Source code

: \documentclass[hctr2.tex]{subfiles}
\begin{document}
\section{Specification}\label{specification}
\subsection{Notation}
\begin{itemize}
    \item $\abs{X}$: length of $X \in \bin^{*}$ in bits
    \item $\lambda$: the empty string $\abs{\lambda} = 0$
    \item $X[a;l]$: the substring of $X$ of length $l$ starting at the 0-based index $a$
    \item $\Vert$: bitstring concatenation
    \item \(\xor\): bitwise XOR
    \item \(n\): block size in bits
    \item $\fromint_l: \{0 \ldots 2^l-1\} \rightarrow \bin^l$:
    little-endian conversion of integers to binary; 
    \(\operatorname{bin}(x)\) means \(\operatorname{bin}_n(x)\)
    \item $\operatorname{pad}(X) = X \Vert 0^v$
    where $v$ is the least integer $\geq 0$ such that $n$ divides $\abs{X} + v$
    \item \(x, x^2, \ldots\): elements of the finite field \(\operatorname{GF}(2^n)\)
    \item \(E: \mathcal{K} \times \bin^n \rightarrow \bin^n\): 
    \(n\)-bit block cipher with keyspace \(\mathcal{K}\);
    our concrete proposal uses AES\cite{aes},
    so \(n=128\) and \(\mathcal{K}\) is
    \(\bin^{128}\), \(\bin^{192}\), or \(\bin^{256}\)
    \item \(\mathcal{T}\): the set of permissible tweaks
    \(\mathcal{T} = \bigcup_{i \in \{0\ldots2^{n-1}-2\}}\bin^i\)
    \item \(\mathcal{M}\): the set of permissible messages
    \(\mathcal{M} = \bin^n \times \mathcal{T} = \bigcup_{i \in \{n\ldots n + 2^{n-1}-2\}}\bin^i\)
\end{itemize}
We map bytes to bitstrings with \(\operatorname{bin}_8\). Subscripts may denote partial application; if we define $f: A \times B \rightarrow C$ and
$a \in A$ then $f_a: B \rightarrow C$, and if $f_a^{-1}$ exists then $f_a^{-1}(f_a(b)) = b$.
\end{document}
__________________________________________________
In the entries above, please find the line with "little-endian conversion of" and the line with "We map bytes", then write out exactly those two lines and every line between them, and nothing more.

    little-endian conversion of integers to binary; 
    \(\operatorname{bin}(x)\) means \(\operatorname{bin}_n(x)\)
    \item $\operatorname{pad}(X) = X \Vert 0^v$
    where $v$ is the least integer $\geq 0$ such that $n$ divides $\abs{X} + v$
    \item \(x, x^2, \ldots\): elements of the finite field \(\operatorname{GF}(2^n)\)
    \item \(E: \mathcal{K} \times \bin^n \rightarrow \bin^n\): 
    \(n\)-bit block cipher with keyspace \(\mathcal{K}\);
    our concrete proposal uses AES\cite{aes},
    so \(n=128\) and \(\mathcal{K}\) is
    \(\bin^{128}\), \(\bin^{192}\), or \(\bin^{256}\)
    \item \(\mathcal{T}\): the set of permissible tweaks
    \(\mathcal{T} = \bigcup_{i \in \{0\ldots2^{n-1}-2\}}\bin^i\)
    \item \(\mathcal{M}\): the set of permissible messages
    \(\mathcal{M} = \bin^n \times \mathcal{T} = \bigcup_{i \in \{n\ldots n + 2^{n-1}-2\}}\bin^i\)
\end{itemize}
We map bytes to bitstrings with \(\operatorname{bin}_8\). Subscripts may denote partial application; if we define $f: A \times B \rightarrow C$ and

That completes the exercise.